Будучи гораздо менее щепетильной, чем Артур, Эйлен открыла конверт и пересчитала купюры. В общей сложности Артур дал ей тысячу долларов, и Эйлен подумала, что, если разыграет партию правильно и будет кормить детей все два месяца одними макаронами с сыром, у нее останется еще приличная сумма.
Она более приветливо улыбнулась девочкам, глотнула из бутылки пива и, привычным движением бросив окурок в раковину, заверила:
— Порядок, мистер Паттерсон. Если будут проблемы, я вам позвоню.
— Я, наверное, через пару недель приеду навестить их, если вы и ваш муж не возражаете.
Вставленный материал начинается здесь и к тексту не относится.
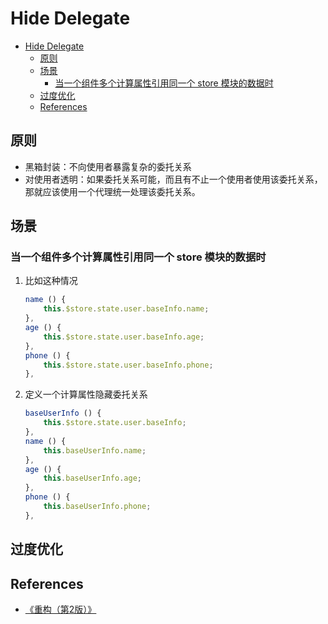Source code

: # Hide Delegate


<!-- TOC -->

- [Hide Delegate](#hide-delegate)
    - [原则](#原则)
    - [场景](#场景)
        - [当一个组件多个计算属性引用同一个 store 模块的数据时](#当一个组件多个计算属性引用同一个-store-模块的数据时)
    - [过度优化](#过度优化)
    - [References](#references)

<!-- /TOC -->


## 原则
* 黑箱封装：不向使用者暴露复杂的委托关系
* 对使用者透明：如果委托关系可能，而且有不止一个使用者使用该委托关系，那就应该使用一个代理统一处理该委托关系。


## 场景
### 当一个组件多个计算属性引用同一个 store 模块的数据时
1. 比如这种情况
    ```js
    name () {
        this.$store.state.user.baseInfo.name;
    },
    age () {
        this.$store.state.user.baseInfo.age;
    },
    phone () {
        this.$store.state.user.baseInfo.phone;
    },
    ```
2. 定义一个计算属性隐藏委托关系
    ```js
    baseUserInfo () {
        this.$store.state.user.baseInfo;
    },
    name () {
        this.baseUserInfo.name;
    },
    age () {
        this.baseUserInfo.age;
    },
    phone () {
        this.baseUserInfo.phone;
    },
    ```


## 过度优化


## References
* [《重构（第2版）》](https://book.douban.com/subject/33400354/)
Хилари изумленно смотрела на него. Неужели он в самом деле собирался их здесь оставить, в жуткой грязи, среди пивных бутылок и неубранных постелей… и с этой ужасной женщиной? Если раньше Хилари была отстраненной, то теперь, при прощании, стала холодной как ледышка.
— Я позвоню тебе, Хилари, через пару дней, и сама не стесняйся, звони, если будет нужно.
Хилари только кивнула. Она не могла поверить, что ее крестный оказался способен на такое. В ту минуту ей хотелось убить его. Но рядом тихо плакала Александра, и Хилари повернулась к ней:
— Перестань, Акси. Тут будет очень здорово. Помнишь, дядя Артур говорил, что мы можем гулять на берегу океана?
— Чего? — хрипло рассмеялась Эйлен, заглушая звук мотора отъезжающей машины Артура. — Где вы собираетесь это делать? В доках?
Она снова засмеялась. Тысяча баксов — это отличная цена за пару месяцев неудобств, которые в принципе можно будет свести к минимуму. Малышка, похоже, непоседа, средняя — плакса, а старшая пользуется у них авторитетом. Пусть и занимается ими. Она могла бы даже готовить и делать уборку в доме.
Эйлен развалилась на диване перед телевизором, откупорила новую бутылку пива и закурила. «Можно было бы по этому случаю отправиться с Джеком ужинать в ресторан», — подумала она.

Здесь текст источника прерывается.